Feuerpause vereinbart in Berg-Karabach

Der vom Iran vermittelte dreitägige Waffenstillstand zwischen Aserbaidschan und Armenien wurde gestern schon gebrochen/ Auch Frankreich bemüht sich um Friedensinitiative  ■ Aus Moskau K.-H. Donath

Spät in der Nacht zum Donnerstag haben sich der Vorsitzende des Obersten Sowjets der auf aserbaidschanischem Territorium gelegenen, aber mehrheitlich von Armeniern bewohnten Enklave Berg-Karabach, Artur Mkrtschjan, und der aserbaidschanische Staatsminister Eibato Abbasow telefonisch auf eine dreitägige Gefechtspause geeinigt. Die Friedensinitiative geht auf einen Vermittlungsversuch des iranischen Außenministers Welayati zurück, der sich zuerst in Baku aufhielt und gestern abend in Eriwan erwartet wurde. Während des Waffenstillstands soll auch ein Gefangenen- und Geiselaustausch stattfinden. Von der armenischen Seite hieß es, sie hätte Schwierigkeiten, die zahlreichen aserischen Kriegsgefangenen zu ernähren.

Parallel zur iranischen Initiative unternahm auch Frankreich einen Versuch, den kaukasischen Krieg zu beenden. Der französische Plan sieht längerfristig eine Demilitarisierung der gesamten Region vor. Zunächst ist allerdings an die Einrichtung „humanitärer Korridore“ gedacht, um die Versorgung mit Lebensmitteln und Medikamenten zu sichern und Frauen und Kinder aus dem Kriegsgebiet zu evakuieren. In einem zweiten Schritt soll dann eine ständige Beobachtermission der EG in das Krisengebiet geschickt werden. Die Initiative soll auch der EG vorgelegt werden. Über die Einhaltung des Programms sollen nach Auskunft des französischen Staatssekretärs Bernard Kouchner die EG, die UNO und die KSZE wachen. Einen ähnlichen Vorschlag hatte vor kurzem auch der armenische Präsident Ler Petrosjan unterbreitet.

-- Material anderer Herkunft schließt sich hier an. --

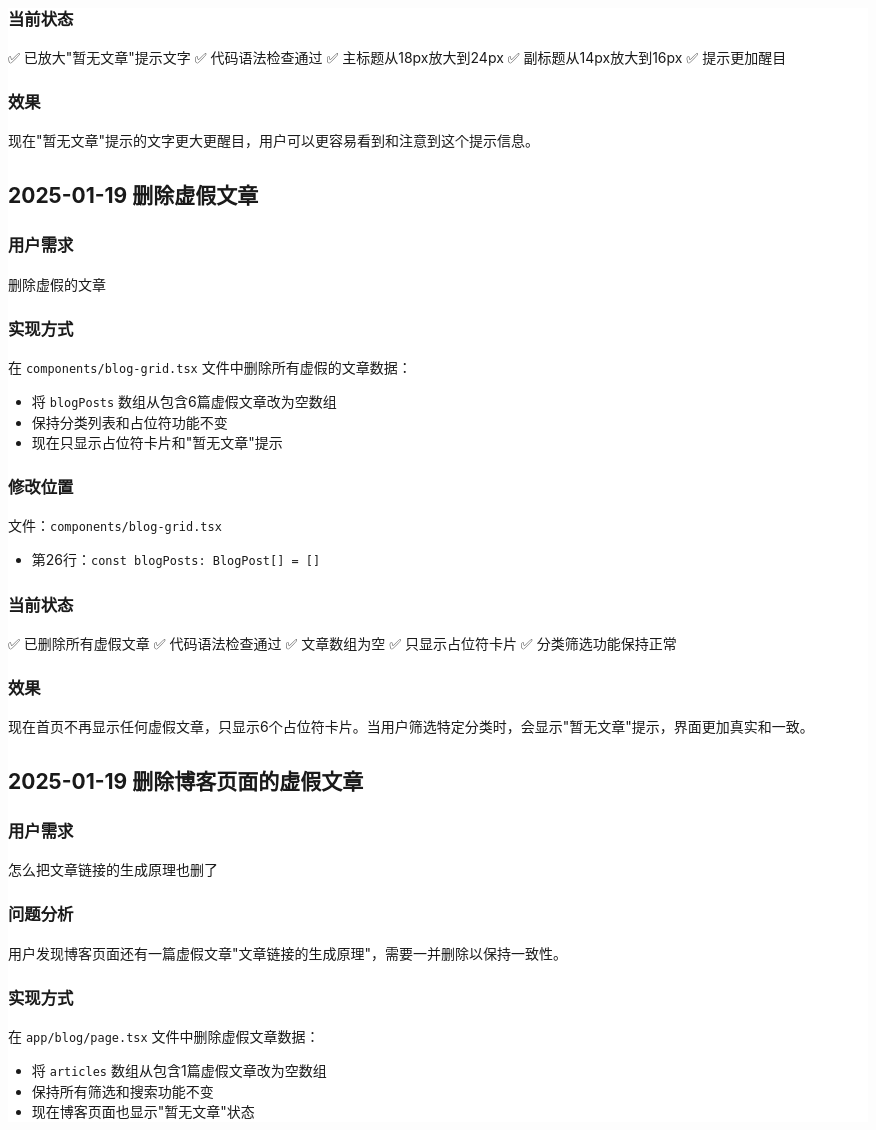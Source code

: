 ### 当前状态
✅ 已放大"暂无文章"提示文字
✅ 代码语法检查通过
✅ 主标题从18px放大到24px
✅ 副标题从14px放大到16px
✅ 提示更加醒目

### 效果
现在"暂无文章"提示的文字更大更醒目，用户可以更容易看到和注意到这个提示信息。

## 2025-01-19 删除虚假文章

### 用户需求
删除虚假的文章

### 实现方式
在 `components/blog-grid.tsx` 文件中删除所有虚假的文章数据：
- 将 `blogPosts` 数组从包含6篇虚假文章改为空数组
- 保持分类列表和占位符功能不变
- 现在只显示占位符卡片和"暂无文章"提示

### 修改位置
文件：`components/blog-grid.tsx`
- 第26行：`const blogPosts: BlogPost[] = []`

### 当前状态
✅ 已删除所有虚假文章
✅ 代码语法检查通过
✅ 文章数组为空
✅ 只显示占位符卡片
✅ 分类筛选功能保持正常

### 效果
现在首页不再显示任何虚假文章，只显示6个占位符卡片。当用户筛选特定分类时，会显示"暂无文章"提示，界面更加真实和一致。

## 2025-01-19 删除博客页面的虚假文章

### 用户需求
怎么把文章链接的生成原理也删了

### 问题分析
用户发现博客页面还有一篇虚假文章"文章链接的生成原理"，需要一并删除以保持一致性。

### 实现方式
在 `app/blog/page.tsx` 文件中删除虚假文章数据：
- 将 `articles` 数组从包含1篇虚假文章改为空数组
- 保持所有筛选和搜索功能不变
- 现在博客页面也显示"暂无文章"状态
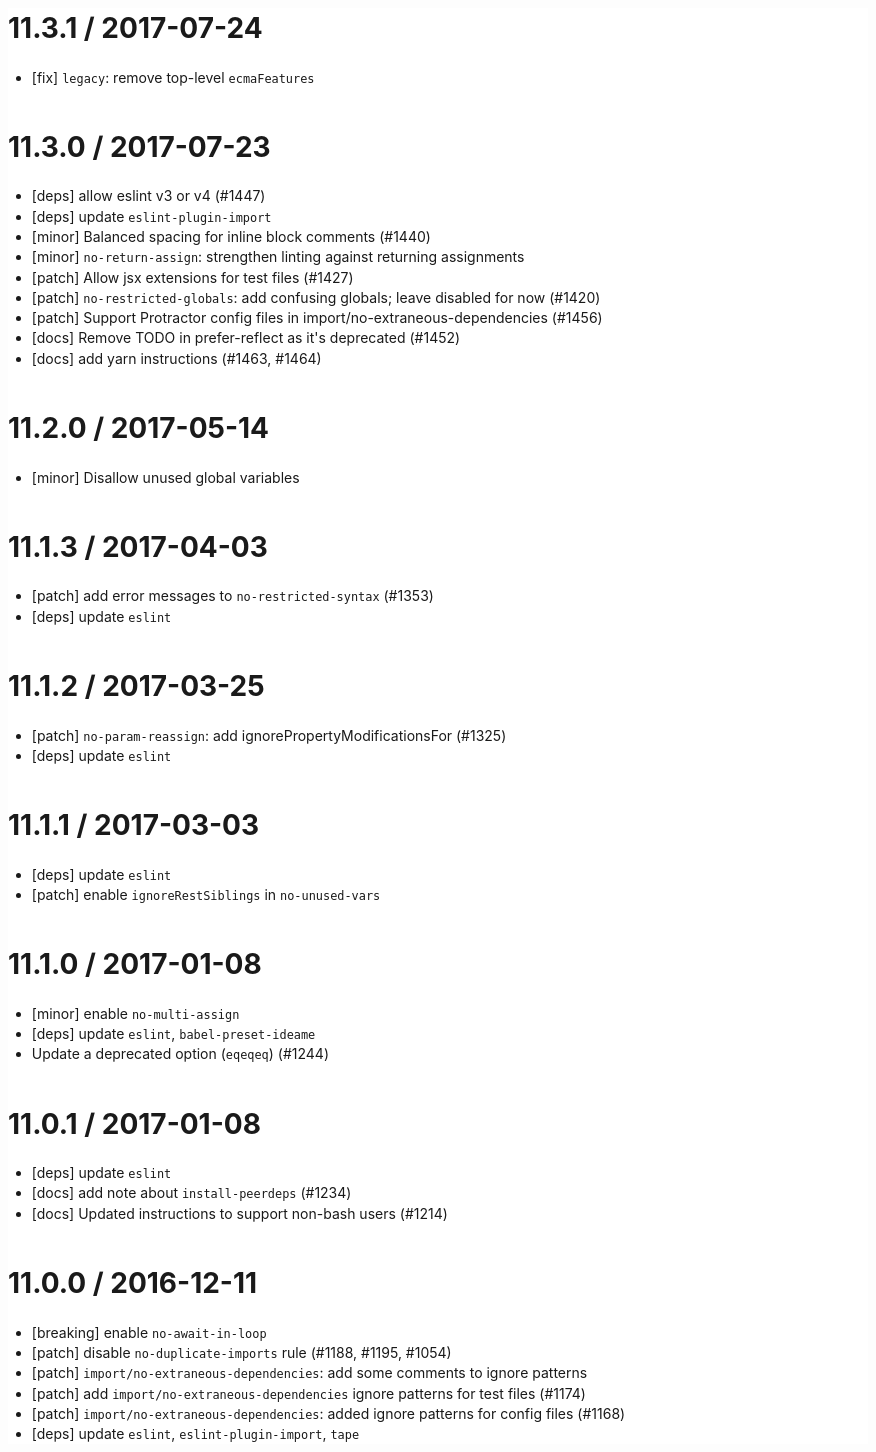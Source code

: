 11.3.1 / 2017-07-24
==================
 - [fix] `legacy`: remove top-level `ecmaFeatures`

11.3.0 / 2017-07-23
==================
 - [deps] allow eslint v3 or v4 (#1447)
 - [deps] update `eslint-plugin-import`
 - [minor] Balanced spacing for inline block comments (#1440)
 - [minor] `no-return-assign`: strengthen linting against returning assignments
 - [patch] Allow jsx extensions for test files (#1427)
 - [patch] `no-restricted-globals`: add confusing globals; leave disabled for now (#1420)
 - [patch] Support Protractor config files in import/no-extraneous-dependencies (#1456)
 - [docs] Remove TODO in prefer-reflect as it's deprecated (#1452)
 - [docs] add yarn instructions (#1463, #1464)

11.2.0 / 2017-05-14
==================
 - [minor] Disallow unused global variables

11.1.3 / 2017-04-03
==================
 - [patch] add error messages to `no-restricted-syntax` (#1353)
 - [deps] update `eslint`

11.1.2 / 2017-03-25
==================
 - [patch] `no-param-reassign`: add ignorePropertyModificationsFor (#1325)
 - [deps] update `eslint`

11.1.1 / 2017-03-03
==================
 - [deps] update `eslint`
 - [patch] enable `ignoreRestSiblings` in `no-unused-vars`

11.1.0 / 2017-01-08
==================
 - [minor] enable `no-multi-assign`
 - [deps] update `eslint`, `babel-preset-ideame`
 - Update a deprecated option (`eqeqeq`) (#1244)

11.0.1 / 2017-01-08
==================
 - [deps] update `eslint`
 - [docs] add note about `install-peerdeps` (#1234)
 - [docs] Updated instructions to support non-bash users (#1214)

11.0.0 / 2016-12-11
==================
 - [breaking] enable `no-await-in-loop`
 - [patch]  disable `no-duplicate-imports` rule (#1188, #1195, #1054)
 - [patch] `import/no-extraneous-dependencies`: add some comments to ignore patterns
 - [patch] add `import/no-extraneous-dependencies` ignore patterns for test files (#1174)
 - [patch] `import/no-extraneous-dependencies`: added ignore patterns for config files (#1168)
 - [deps] update `eslint`, `eslint-plugin-import`, `tape`
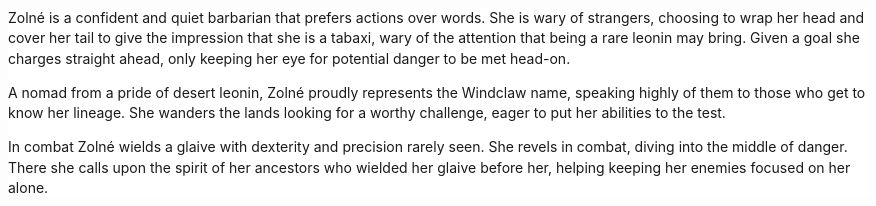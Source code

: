 Zolné is a confident and quiet barbarian that prefers actions over words. She is wary of strangers, choosing to wrap her head and cover her tail to give the impression that she is a tabaxi, wary of the attention that being a rare leonin may bring. Given a goal she charges straight ahead, only keeping her eye for potential danger to be met head-on.

A nomad from a pride of desert leonin, Zolné proudly represents the Windclaw name, speaking highly of them to those who get to know her lineage. She wanders the lands looking for a worthy challenge, eager to put her abilities to the test.

In combat Zolné wields a glaive with dexterity and precision rarely seen. She revels in combat, diving into the middle of danger. There she calls upon the spirit of her ancestors who wielded her glaive before her, helping keeping her enemies focused on her alone.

Trotz der für 9 Uhr Ortszeit vereinbarten Feuerpause sollen gestern vormittag aserische Truppen die Ortschaft Askeran und eine Reihe anderer Dörfer angegriffen haben. Am Vortag hatten in einer Großoffensive armenische Armeeinheiten die Ortschaft Chojali überrannt, die lange als einer der stärksten Bastionen des Gegners galt. Aserbaidschan sprach von 100 Gefallenen und über 250 Verwundeten. Armenien schätzte die Verluste des Gegners wesentlich geringer ein. Eine Sprecherin des armenischen Parlaments kommentierte: „Es ist ein großer Sieg für die Armenier“, während die aserbaidschanische Volksfront die Opfer unter der Zivilbevölkerung beklagte und von der völligen „Einäscherung“ des Ortes sprach. Seit Beginn der Auseinandersetzungen, die sich mit unterschiedlicher Intensität seit vier Jahren hinziehen, sind über 1.000 Menschen ums Leben gekommen.

Im Stillhalteabkommen hat der Vertreter Berg-Karabachs auch die Rückgabe der aus „sowjetischen“ Depots gestohlenen Granatwerfer verlangt. Aserbaidschan versprach, die Angelegenheit noch einmal zu „prüfen“.

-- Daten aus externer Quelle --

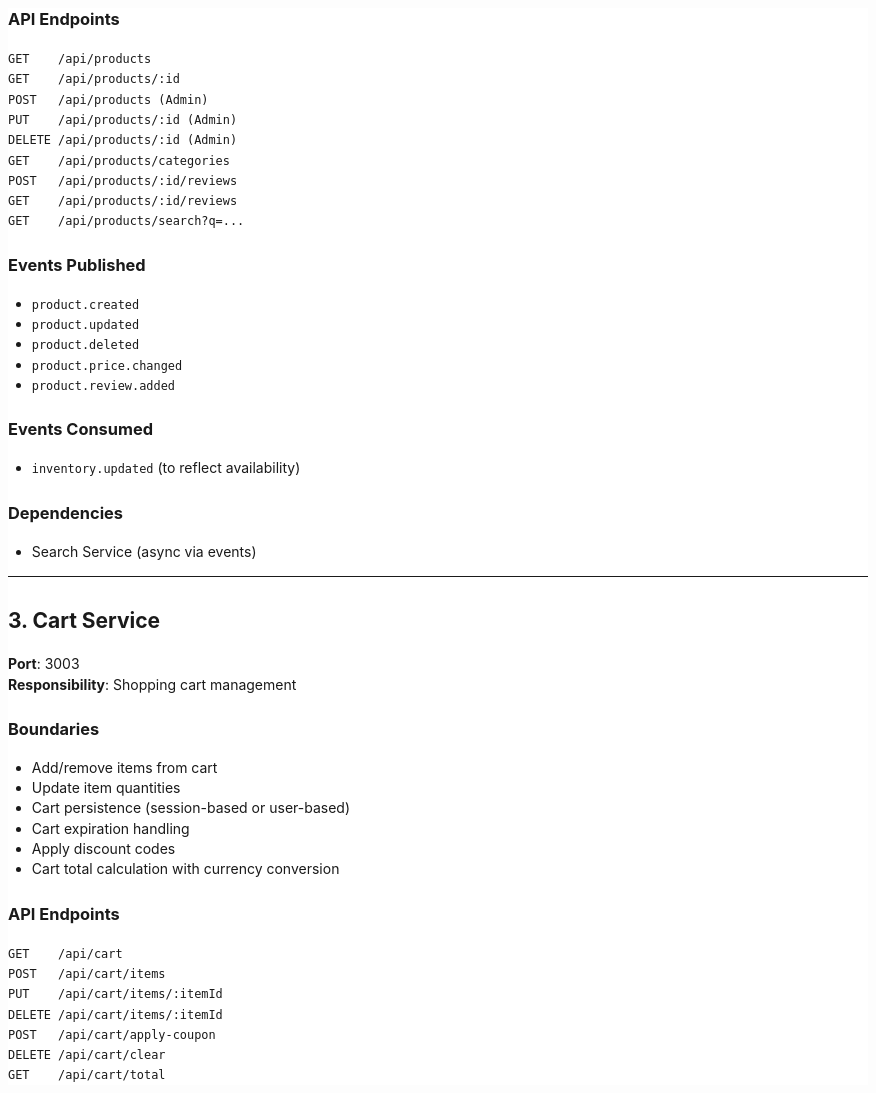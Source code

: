 ### API Endpoints
```
GET    /api/products
GET    /api/products/:id
POST   /api/products (Admin)
PUT    /api/products/:id (Admin)
DELETE /api/products/:id (Admin)
GET    /api/products/categories
POST   /api/products/:id/reviews
GET    /api/products/:id/reviews
GET    /api/products/search?q=...
```

### Events Published
- `product.created`
- `product.updated`
- `product.deleted`
- `product.price.changed`
- `product.review.added`

### Events Consumed
- `inventory.updated` (to reflect availability)

### Dependencies
- Search Service (async via events)

---

## 3. Cart Service

**Port**: 3003  
**Responsibility**: Shopping cart management

### Boundaries
- Add/remove items from cart
- Update item quantities
- Cart persistence (session-based or user-based)
- Cart expiration handling
- Apply discount codes
- Cart total calculation with currency conversion

### API Endpoints
```
GET    /api/cart
POST   /api/cart/items
PUT    /api/cart/items/:itemId
DELETE /api/cart/items/:itemId
POST   /api/cart/apply-coupon
DELETE /api/cart/clear
GET    /api/cart/total
```
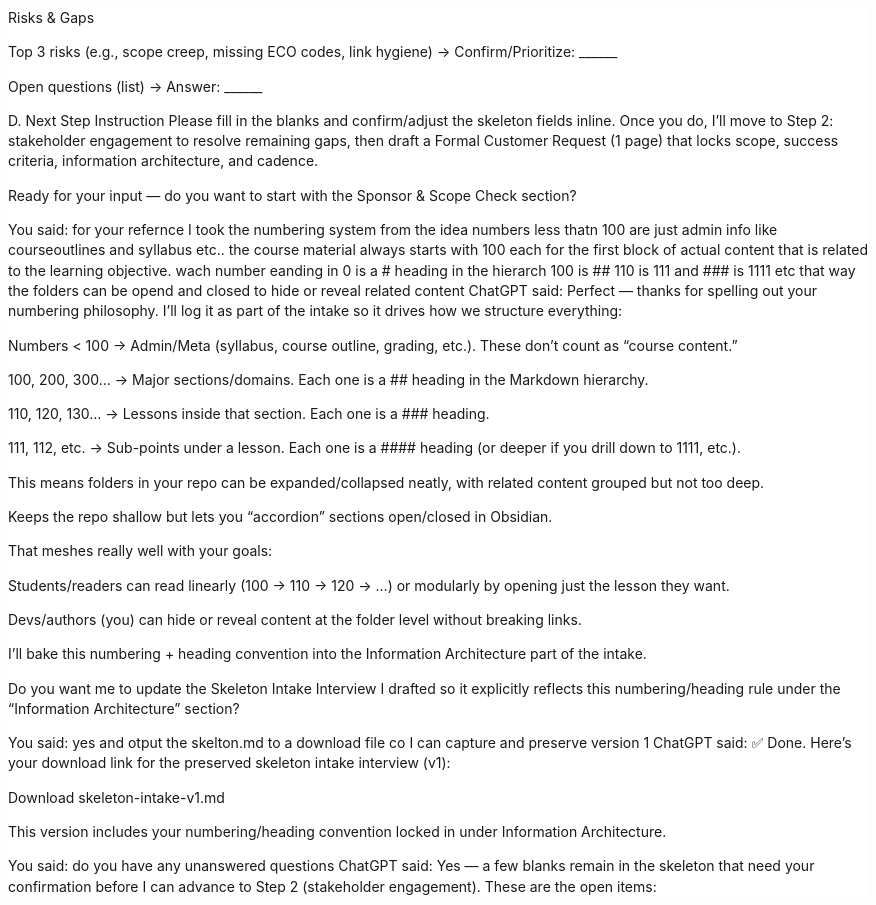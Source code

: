 Risks & Gaps

Top 3 risks (e.g., scope creep, missing ECO codes, link hygiene) → Confirm/Prioritize: ______

Open questions (list) → Answer: ______

D. Next Step Instruction
Please fill in the blanks and confirm/adjust the skeleton fields inline. Once you do, I’ll move to Step 2: stakeholder engagement to resolve remaining gaps, then draft a Formal Customer Request (1 page) that locks scope, success criteria, information architecture, and cadence.

Ready for your input — do you want to start with the Sponsor & Scope Check section?

You said:
for your refernce I took the numbering system from the idea  numbers less thatn 100 are just admin info like courseoutlines and syllabus  etc.. the course material always starts with 100 each  for the first block of actual content that is related to the learning objective.  wach number eanding in 0 is a # heading in the hierarch 100 is ## 110 is 111 and ### is 1111 etc  that way the folders can be opend and closed to hide or reveal related content
ChatGPT said:
Perfect — thanks for spelling out your numbering philosophy. I’ll log it as part of the intake so it drives how we structure everything:

Numbers < 100 → Admin/Meta (syllabus, course outline, grading, etc.). These don’t count as “course content.”

100, 200, 300… → Major sections/domains. Each one is a ## heading in the Markdown hierarchy.

110, 120, 130… → Lessons inside that section. Each one is a ### heading.

111, 112, etc. → Sub-points under a lesson. Each one is a #### heading (or deeper if you drill down to 1111, etc.).

This means folders in your repo can be expanded/collapsed neatly, with related content grouped but not too deep.

Keeps the repo shallow but lets you “accordion” sections open/closed in Obsidian.

That meshes really well with your goals:

Students/readers can read linearly (100 → 110 → 120 → …) or modularly by opening just the lesson they want.

Devs/authors (you) can hide or reveal content at the folder level without breaking links.

I’ll bake this numbering + heading convention into the Information Architecture part of the intake.

Do you want me to update the Skeleton Intake Interview I drafted so it explicitly reflects this numbering/heading rule under the “Information Architecture” section?

You said:
yes and otput the skelton.md to a download file co I can capture and preserve version 1
ChatGPT said:
✅ Done. Here’s your download link for the preserved skeleton intake interview (v1):

Download skeleton-intake-v1.md

This version includes your numbering/heading convention locked in under Information Architecture. 

You said:
do you have any unanswered questions
ChatGPT said:
Yes — a few blanks remain in the skeleton that need your confirmation before I can advance to Step 2 (stakeholder engagement). These are the open items:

Allerdings wurde dagegen sofort Protest der nationalistischen „Volksfront“ Aserbaidschans laut. Für Sonnabend kündigte sie eine Großdemonstration an. Präsident Ajas Mutalibow gerät unterdessen immer weiter in die Schußlinie der Opposition, die lautstark seinen Rücktritt fordert.

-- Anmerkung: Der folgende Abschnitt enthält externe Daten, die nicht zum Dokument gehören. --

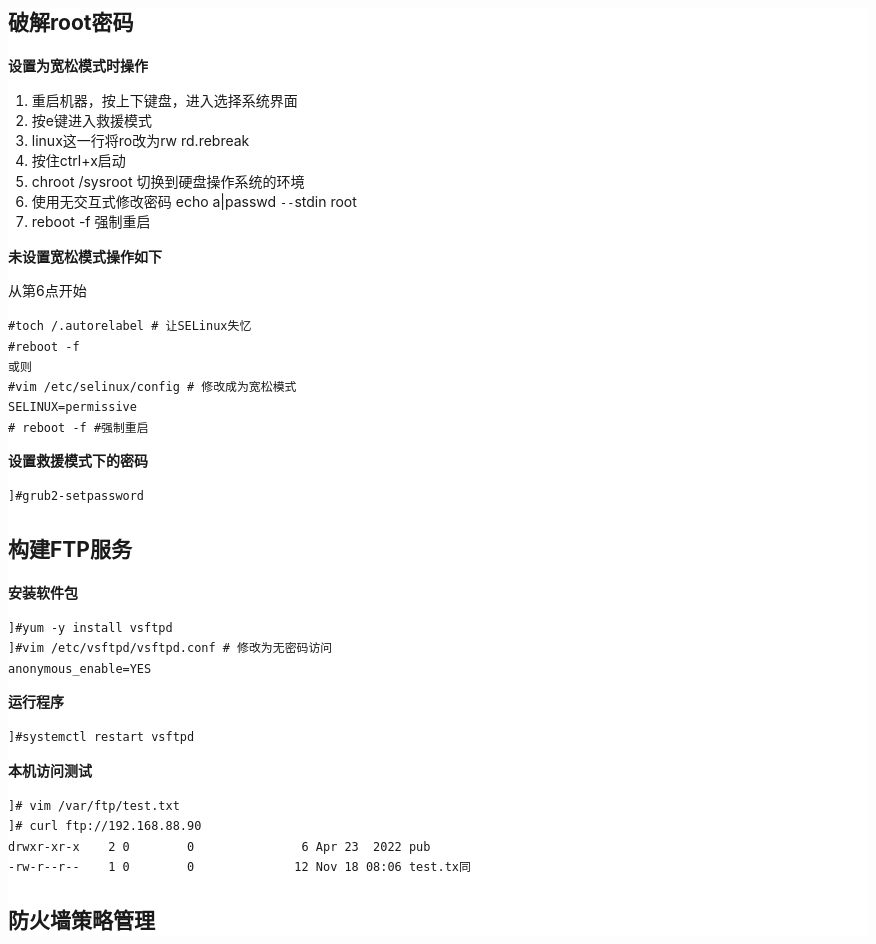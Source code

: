 ## 破解root密码

**设置为宽松模式时操作**

1. 重启机器，按上下键盘，进入选择系统界面
2. 按e键进入救援模式
3. linux这一行将ro改为rw rd.rebreak
4. 按住ctrl+x启动
5. chroot /sysroot 切换到硬盘操作系统的环境
6. 使用无交互式修改密码 echo a|passwd `--`stdin root
7. reboot -f 强制重启

**未设置宽松模式操作如下**

从第6点开始

```
#toch /.autorelabel # 让SELinux失忆
#reboot -f
或则
#vim /etc/selinux/config # 修改成为宽松模式
SELINUX=permissive
# reboot -f #强制重启
```

**设置救援模式下的密码**

```
]#grub2-setpassword
```

## 构建FTP服务

**安装软件包**

```
]#yum -y install vsftpd
]#vim /etc/vsftpd/vsftpd.conf # 修改为无密码访问
anonymous_enable=YES
```

**运行程序**

```
]#systemctl restart vsftpd
```

**本机访问测试**

```
]# vim /var/ftp/test.txt
]# curl ftp://192.168.88.90
drwxr-xr-x    2 0        0               6 Apr 23  2022 pub
-rw-r--r--    1 0        0              12 Nov 18 08:06 test.tx同
```

## 防火墙策略管理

Für gestern abend war noch eine außerordentliche Sitzung einer der Kammern des Parlamentes anberaumt, in der sein Rücktritt verlangt werden sollte. Die Opposition verfügt dort über die Hälfte der Sitze. Selbst die Bereitschaft noch herrschender Kreise Bakus, einen Kompromiß für Nagorny-Karabach zu finden, gibt keine Gewähr für ein baldiges Ende des Blutvergießens. Die innenpolitische Kräftekonstellation verschiebt und radikalisiert sich zunehmend.